パンタグラフ部品、左右逆のまま運転

 東海道新幹線の「のぞみ」が昨年5月、作業ミスからパンタグラフの部品を左右逆に取り付けたまま、12日間にわたって営業運転していたことが5日に判明しました。

 JR東海によると、作業ミスがあったのは、パンタグラフの最上部で架線から受電する幅1.9メートル、重さ12キロの「舟体(ふなたい)」と呼ばれる部分で、昨年5月4日に大阪府内にある車両基地で作業員2人が12号車の舟体を交換した際、左右を逆に取り付けたと言う事です。
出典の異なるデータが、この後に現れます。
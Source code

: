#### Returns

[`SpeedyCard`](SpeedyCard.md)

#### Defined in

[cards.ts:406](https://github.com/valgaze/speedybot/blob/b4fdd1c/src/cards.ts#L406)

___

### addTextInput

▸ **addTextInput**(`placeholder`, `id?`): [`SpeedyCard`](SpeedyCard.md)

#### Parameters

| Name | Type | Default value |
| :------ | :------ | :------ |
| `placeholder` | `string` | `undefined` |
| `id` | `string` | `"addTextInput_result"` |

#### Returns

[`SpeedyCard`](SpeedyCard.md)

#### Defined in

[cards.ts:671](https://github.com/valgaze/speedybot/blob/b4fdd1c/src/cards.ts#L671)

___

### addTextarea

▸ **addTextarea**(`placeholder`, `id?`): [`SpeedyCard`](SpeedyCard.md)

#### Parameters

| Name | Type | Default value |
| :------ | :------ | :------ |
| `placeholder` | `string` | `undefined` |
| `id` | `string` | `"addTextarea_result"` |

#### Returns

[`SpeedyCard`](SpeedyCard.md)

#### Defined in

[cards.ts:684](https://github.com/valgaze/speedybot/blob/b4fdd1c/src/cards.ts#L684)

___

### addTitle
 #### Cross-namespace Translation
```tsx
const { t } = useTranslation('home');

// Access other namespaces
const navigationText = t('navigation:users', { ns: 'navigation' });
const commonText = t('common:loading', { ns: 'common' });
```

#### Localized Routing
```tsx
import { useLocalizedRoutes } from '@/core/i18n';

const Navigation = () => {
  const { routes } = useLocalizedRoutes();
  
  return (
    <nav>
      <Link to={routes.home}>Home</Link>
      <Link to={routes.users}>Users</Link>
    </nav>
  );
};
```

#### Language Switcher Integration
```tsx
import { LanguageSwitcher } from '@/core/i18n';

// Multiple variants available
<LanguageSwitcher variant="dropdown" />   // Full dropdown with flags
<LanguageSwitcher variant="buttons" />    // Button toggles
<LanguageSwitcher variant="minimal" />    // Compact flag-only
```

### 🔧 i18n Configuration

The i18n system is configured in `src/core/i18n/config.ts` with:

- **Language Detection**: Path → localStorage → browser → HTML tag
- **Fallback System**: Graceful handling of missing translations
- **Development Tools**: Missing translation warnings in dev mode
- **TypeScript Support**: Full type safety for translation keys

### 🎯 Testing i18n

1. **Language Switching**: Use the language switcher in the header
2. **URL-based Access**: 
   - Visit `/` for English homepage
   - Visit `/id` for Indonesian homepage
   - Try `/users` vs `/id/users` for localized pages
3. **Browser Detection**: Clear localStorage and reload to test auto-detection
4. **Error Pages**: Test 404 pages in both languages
 点検役の作業員が交換箇所を目視で確認したが、不備に気づかず、その後に6回あった車両検査でも不備が発見されませんでした。同社によると、舟体を逆に取り付けた場合、風圧でパンタグラフを押し上げる力が増加。架線が通常より摩耗する可能性があるが、強度的に問題はないという。

 同16日に新横浜駅に車両が到着する際、架線が通常より揺れているのに駅員が気づき、指令所に連絡。翌日の点検で取り付けミスがわかった。同社は原因を「単純な作業ミス」と説明、「安全に支障をきたすことはないが、真摯に受け止め、再発防止に努めたい」としています。